I'm a bit greater than you

Note that $\sqrt[3]{1+\tan x} \to 0$ slower than $\sqrt[3]{1+\sin x} \to 0$ and both much slower than $x^3 \to 0$ , therefore, the method does not work.
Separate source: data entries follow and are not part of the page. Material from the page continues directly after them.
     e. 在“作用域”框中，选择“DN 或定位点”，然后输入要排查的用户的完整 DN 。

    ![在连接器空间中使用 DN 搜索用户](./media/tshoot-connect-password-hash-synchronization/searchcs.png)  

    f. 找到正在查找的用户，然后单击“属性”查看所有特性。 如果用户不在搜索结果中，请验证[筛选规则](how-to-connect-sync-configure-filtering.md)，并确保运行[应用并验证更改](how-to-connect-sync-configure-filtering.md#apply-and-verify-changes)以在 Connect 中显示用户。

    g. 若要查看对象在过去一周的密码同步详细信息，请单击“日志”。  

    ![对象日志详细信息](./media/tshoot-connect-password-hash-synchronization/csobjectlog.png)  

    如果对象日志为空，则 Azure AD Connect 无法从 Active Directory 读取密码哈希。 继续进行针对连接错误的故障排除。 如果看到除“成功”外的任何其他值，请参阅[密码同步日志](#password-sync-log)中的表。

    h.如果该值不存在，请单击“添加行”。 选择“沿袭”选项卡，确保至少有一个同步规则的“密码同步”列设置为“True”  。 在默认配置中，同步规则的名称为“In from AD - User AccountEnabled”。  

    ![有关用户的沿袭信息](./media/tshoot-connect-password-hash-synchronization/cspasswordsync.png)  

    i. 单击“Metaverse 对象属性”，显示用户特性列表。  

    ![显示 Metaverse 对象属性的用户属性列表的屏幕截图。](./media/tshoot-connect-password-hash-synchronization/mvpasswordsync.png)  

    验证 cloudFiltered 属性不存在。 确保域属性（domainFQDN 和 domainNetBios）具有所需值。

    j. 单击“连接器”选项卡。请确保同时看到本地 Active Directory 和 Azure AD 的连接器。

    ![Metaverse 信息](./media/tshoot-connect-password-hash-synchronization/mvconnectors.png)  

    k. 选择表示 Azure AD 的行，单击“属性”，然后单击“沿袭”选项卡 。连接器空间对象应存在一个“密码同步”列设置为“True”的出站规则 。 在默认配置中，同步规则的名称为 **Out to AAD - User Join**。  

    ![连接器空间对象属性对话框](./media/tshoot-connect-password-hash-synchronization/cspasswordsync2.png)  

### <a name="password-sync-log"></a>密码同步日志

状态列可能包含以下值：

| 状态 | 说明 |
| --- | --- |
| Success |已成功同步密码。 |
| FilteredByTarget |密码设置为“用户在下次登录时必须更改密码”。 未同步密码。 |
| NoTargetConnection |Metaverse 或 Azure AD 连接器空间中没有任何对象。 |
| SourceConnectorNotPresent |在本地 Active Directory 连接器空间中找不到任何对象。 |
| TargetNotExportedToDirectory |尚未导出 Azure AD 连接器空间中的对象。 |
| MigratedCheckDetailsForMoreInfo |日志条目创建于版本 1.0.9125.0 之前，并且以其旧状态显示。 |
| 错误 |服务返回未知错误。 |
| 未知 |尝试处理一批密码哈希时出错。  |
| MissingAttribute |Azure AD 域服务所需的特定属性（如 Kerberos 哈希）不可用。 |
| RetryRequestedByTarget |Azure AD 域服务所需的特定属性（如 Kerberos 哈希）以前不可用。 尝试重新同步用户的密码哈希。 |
$\begin{aligned} L & = \lim_{x \to 0} \frac {\sqrt[3]{1+\tan x}- \sqrt[3]{1+\sin x}}{x^3} \\ & = \lim_{x \to 0} \frac {\left(\sqrt[3]{1+\tan x}- \sqrt[3]{1+\sin x}\right) \color{#3D99F6} \left((\sqrt[3]{1+\tan x})^2 +\sqrt[3]{1+\tan x}\cdot \sqrt[3]{1+\sin x} + (\sqrt[3]{1+\sin x})^2\right)}{x^3\color{#3D99F6} \left((\sqrt[3]{1+\tan x})^2 +\sqrt[3]{1+\tan x}\cdot \sqrt[3]{1+\sin x} + (\sqrt[3]{1+\sin x})^2\right)} \\ & = \lim_{x \to 0} \frac {1+\tan x - 1-\sin x}{x^3} \cdot \lim_{x \to 0} \frac 1{(\sqrt[3]{1+\tan x})^2 +\sqrt[3]{1+\tan x}\cdot \sqrt[3]{1+\sin x} + (\sqrt[3]{1+\sin x})^2} \end{aligned}$

$\begin{aligned} \ \ \ & = \lim_{x \to 0} \frac {\color{#3D99F6}\tan x - \sin x}{x^3} \cdot \frac 1{1+1+1} & \small \color{#3D99F6} \text{By Maclaurin series} \\ & = \frac 13 \lim_{x \to 0} \frac {\color{#3D99F6}x + \frac {x^3}3 + O_1(x^5) - x + \frac {x^3}{3!}-O_2(x^5)}{x^3} \\ & = \frac 13 \lim_{x \to 0} \frac {\frac {x^3}3 + O_1(x^5) + \frac {x^3}{3!}-O_2(x^5)}{x^3} & \small \color{#3D99F6} \text{Divide up and down by }x^3 \\ & = \frac 13 \lim_{x \to 0} \frac {\frac 13 + O_1(x^2) + \frac 16-O_2(x^2)}1 \\ & = \frac 16 \end{aligned}$

No , the limit is not 0.

Those types of approximations only work if you know that higher-power terms don't contribute anything to the limit, and as a general rule, this often fails when when you're adding/subtracting terms you've approximated. This is why Ryan is incorrect.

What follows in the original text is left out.